* [Task statement]: Go through the entries below and pick out every line with "señales".

--- Exercise data Enclosed Below ---

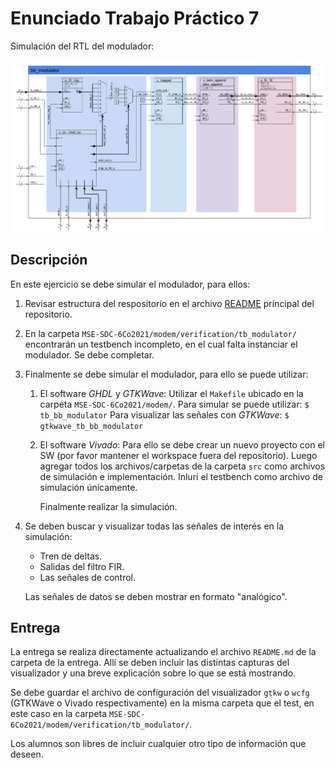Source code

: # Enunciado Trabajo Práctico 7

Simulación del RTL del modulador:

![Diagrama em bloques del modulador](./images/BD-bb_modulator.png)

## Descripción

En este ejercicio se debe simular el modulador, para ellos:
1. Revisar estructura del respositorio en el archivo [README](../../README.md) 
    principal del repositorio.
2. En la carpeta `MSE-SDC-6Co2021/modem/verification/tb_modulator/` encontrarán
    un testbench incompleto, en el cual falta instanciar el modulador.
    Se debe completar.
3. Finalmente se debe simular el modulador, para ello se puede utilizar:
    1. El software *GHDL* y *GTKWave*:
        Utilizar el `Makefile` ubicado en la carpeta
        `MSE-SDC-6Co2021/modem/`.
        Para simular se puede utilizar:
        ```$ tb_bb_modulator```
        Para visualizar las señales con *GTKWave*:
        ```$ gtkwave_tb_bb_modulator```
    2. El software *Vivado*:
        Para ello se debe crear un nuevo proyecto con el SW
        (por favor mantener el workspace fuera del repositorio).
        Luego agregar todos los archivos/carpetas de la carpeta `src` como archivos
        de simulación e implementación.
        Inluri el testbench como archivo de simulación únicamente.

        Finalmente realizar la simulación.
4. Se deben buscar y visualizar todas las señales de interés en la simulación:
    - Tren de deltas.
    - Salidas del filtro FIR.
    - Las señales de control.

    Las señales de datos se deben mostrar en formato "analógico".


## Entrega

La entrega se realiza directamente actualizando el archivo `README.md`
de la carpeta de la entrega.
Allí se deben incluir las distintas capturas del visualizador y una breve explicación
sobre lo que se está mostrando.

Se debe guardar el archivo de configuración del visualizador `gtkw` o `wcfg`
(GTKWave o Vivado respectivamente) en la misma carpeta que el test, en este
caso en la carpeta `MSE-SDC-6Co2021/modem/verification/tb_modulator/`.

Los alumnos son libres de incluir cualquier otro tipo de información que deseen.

--- End of Enclosed Exercise data ---
--- Exercise data Enclosed Below ---

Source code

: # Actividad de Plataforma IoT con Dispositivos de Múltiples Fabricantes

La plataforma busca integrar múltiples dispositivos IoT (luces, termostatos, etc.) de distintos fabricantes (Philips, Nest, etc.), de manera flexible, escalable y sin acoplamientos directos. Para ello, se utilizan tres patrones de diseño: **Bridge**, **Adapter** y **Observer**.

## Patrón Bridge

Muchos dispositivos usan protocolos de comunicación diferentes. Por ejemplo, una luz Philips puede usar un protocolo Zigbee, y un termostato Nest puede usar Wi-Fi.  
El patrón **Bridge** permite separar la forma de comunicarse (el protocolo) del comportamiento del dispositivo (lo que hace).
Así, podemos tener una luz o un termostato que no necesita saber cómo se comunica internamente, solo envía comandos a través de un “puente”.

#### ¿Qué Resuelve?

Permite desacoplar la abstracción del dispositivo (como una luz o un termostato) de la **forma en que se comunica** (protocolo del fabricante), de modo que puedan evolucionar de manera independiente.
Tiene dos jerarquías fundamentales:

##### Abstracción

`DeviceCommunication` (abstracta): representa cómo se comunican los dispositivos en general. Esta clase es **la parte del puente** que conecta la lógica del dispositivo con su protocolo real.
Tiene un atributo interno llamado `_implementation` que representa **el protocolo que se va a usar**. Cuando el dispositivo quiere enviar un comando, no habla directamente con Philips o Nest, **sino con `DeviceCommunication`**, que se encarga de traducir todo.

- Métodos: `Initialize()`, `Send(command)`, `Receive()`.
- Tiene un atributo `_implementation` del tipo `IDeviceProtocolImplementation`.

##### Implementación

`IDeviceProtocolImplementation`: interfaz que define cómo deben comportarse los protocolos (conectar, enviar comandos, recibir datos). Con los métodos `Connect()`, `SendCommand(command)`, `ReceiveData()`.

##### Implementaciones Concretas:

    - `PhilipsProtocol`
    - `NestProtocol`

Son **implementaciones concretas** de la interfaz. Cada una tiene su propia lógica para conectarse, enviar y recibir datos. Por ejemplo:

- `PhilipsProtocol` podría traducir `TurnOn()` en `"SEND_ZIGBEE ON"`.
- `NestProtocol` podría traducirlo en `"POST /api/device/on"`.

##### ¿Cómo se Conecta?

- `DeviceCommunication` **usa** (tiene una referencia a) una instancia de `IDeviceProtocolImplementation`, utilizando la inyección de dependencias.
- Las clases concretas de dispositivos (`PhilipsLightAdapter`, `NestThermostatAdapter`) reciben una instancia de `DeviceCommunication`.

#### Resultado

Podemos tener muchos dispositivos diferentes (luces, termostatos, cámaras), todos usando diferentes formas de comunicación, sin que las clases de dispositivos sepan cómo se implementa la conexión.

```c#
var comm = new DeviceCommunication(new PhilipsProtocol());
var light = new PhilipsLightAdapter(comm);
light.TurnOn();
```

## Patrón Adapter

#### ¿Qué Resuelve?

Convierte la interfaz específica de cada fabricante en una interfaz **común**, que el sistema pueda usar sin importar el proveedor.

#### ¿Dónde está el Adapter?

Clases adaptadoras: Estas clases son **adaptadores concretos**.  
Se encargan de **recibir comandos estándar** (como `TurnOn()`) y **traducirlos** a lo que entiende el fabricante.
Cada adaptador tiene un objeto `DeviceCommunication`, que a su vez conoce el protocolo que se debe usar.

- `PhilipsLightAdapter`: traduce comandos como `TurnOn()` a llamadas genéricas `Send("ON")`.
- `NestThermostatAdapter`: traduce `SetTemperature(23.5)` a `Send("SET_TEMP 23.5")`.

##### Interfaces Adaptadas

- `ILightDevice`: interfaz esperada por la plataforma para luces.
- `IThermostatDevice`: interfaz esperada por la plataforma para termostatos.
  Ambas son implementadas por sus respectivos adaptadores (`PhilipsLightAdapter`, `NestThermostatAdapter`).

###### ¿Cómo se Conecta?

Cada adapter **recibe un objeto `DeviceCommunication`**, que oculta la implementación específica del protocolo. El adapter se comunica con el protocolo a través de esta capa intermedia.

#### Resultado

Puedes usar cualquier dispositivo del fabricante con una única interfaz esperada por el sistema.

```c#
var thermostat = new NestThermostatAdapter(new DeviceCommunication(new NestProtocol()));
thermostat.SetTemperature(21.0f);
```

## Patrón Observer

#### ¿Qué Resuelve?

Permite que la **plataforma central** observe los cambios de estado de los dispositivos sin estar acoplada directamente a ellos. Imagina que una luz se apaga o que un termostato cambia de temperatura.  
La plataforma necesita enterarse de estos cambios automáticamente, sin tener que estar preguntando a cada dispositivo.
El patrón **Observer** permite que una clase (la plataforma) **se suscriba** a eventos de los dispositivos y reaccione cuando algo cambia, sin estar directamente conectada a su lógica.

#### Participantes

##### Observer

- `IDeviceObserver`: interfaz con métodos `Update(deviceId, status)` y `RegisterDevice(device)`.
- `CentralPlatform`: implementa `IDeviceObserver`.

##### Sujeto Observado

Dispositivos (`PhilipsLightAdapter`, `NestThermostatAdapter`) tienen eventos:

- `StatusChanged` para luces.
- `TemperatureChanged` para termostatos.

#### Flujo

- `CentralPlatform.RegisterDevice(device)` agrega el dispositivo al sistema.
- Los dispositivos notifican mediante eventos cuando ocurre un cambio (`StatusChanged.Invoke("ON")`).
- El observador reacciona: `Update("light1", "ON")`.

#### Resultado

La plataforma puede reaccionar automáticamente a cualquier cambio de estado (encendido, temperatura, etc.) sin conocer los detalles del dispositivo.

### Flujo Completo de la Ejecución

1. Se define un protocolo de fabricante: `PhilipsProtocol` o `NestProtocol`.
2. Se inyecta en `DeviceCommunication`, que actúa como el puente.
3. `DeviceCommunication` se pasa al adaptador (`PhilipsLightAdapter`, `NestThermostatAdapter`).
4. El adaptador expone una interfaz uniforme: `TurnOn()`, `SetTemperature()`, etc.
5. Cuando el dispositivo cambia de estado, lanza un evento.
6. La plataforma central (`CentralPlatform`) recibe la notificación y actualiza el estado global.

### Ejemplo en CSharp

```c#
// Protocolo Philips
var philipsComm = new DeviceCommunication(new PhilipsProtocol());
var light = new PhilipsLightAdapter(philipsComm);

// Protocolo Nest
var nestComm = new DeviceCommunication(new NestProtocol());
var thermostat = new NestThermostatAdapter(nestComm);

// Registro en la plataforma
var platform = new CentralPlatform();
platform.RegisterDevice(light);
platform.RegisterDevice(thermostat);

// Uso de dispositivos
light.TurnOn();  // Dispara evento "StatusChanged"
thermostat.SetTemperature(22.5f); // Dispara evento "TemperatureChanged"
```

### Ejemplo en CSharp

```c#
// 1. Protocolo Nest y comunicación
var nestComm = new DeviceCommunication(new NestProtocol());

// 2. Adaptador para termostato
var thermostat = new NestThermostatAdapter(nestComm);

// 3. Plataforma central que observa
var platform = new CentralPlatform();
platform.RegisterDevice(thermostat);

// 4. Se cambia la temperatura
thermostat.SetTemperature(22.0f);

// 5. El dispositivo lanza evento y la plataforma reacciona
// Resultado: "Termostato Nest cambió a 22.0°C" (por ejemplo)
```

--- End of Enclosed Exercise data ---

* [Answer space]:
        Para visualizar las señales con *GTKWave*:
4. Se deben buscar y visualizar todas las señales de interés en la simulación:
    - Las señales de control.
    Las señales de datos se deben mostrar en formato "analógico".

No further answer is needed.